- _WHAT TO PRODUCE_
From the entries below, report how many lines contain the string "запуска". Only the number is wanted.

- _DATASET EXTRACT_

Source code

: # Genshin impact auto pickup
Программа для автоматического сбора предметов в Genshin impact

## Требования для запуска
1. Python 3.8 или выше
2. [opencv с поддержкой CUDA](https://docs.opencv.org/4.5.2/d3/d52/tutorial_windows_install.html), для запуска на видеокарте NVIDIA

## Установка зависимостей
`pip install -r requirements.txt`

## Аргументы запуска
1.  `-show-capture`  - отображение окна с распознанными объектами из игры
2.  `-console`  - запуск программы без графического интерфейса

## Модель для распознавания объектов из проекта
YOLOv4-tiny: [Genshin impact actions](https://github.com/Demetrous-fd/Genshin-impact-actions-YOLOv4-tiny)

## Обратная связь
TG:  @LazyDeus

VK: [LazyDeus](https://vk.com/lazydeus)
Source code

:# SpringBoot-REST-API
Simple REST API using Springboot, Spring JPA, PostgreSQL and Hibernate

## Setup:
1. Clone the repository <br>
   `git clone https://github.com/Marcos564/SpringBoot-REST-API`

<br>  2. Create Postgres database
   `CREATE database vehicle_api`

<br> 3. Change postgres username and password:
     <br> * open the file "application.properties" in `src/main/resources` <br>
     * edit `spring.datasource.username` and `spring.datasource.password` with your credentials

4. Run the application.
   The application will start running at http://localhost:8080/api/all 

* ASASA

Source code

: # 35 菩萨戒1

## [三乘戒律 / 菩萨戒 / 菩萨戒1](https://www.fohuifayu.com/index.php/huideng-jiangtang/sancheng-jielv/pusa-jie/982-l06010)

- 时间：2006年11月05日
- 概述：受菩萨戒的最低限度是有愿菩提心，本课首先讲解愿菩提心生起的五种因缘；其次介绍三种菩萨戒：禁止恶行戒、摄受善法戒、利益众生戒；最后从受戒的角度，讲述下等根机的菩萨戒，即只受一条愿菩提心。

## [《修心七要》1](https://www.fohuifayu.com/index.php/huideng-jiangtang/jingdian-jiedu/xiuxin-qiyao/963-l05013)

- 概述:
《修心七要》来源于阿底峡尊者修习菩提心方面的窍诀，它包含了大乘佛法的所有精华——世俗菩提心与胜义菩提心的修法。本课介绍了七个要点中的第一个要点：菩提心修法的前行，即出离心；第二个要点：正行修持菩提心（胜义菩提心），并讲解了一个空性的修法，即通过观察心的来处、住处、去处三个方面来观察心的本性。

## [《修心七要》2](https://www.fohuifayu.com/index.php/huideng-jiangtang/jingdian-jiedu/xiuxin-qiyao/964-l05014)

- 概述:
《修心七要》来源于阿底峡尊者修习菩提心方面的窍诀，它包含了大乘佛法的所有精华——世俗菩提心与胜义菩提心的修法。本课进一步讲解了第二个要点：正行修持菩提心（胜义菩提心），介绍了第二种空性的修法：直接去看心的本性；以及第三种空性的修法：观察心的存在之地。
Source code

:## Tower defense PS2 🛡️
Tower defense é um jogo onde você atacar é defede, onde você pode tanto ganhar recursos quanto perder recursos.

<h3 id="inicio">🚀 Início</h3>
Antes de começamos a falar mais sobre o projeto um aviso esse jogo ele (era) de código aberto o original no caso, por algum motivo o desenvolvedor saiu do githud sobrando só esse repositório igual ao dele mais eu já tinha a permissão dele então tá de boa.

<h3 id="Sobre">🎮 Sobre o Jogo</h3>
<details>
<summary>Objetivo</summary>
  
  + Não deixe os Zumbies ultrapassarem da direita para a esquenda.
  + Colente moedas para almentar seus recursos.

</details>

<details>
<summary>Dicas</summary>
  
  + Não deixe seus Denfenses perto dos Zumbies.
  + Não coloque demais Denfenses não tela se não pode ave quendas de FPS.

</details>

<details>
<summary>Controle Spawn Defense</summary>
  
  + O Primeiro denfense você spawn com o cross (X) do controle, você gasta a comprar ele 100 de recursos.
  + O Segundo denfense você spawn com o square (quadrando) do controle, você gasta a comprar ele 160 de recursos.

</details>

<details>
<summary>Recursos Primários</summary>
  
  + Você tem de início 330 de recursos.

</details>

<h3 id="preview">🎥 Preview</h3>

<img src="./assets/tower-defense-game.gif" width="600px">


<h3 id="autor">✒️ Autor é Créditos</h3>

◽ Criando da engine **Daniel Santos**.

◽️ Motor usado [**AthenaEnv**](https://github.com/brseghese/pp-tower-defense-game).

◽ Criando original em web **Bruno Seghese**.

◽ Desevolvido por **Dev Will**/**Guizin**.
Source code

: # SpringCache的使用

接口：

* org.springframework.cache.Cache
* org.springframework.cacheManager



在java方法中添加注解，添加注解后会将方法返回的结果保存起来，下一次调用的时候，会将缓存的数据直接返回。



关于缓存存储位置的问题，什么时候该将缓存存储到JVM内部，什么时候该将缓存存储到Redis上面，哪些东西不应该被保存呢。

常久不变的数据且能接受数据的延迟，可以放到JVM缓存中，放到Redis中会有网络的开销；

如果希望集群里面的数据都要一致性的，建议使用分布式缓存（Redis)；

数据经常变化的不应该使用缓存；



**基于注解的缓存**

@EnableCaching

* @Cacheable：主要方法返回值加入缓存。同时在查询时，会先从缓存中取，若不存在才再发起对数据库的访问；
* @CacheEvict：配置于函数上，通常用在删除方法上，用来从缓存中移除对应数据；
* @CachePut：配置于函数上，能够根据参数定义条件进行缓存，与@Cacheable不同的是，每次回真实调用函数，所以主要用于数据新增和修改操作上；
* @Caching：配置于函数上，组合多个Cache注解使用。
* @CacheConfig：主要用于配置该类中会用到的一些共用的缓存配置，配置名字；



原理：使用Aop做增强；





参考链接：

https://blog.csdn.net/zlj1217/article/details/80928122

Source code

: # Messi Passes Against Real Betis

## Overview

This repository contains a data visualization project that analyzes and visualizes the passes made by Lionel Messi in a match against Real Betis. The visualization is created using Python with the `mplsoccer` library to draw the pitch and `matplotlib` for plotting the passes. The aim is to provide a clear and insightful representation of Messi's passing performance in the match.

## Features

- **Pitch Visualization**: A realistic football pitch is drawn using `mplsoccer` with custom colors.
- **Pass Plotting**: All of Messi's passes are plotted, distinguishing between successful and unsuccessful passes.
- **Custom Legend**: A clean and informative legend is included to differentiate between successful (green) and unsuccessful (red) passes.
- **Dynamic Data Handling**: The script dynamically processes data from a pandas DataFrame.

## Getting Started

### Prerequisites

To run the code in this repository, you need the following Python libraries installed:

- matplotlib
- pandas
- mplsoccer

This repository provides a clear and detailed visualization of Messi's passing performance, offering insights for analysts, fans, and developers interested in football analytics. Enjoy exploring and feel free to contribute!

- _ANSWER SECTION_
3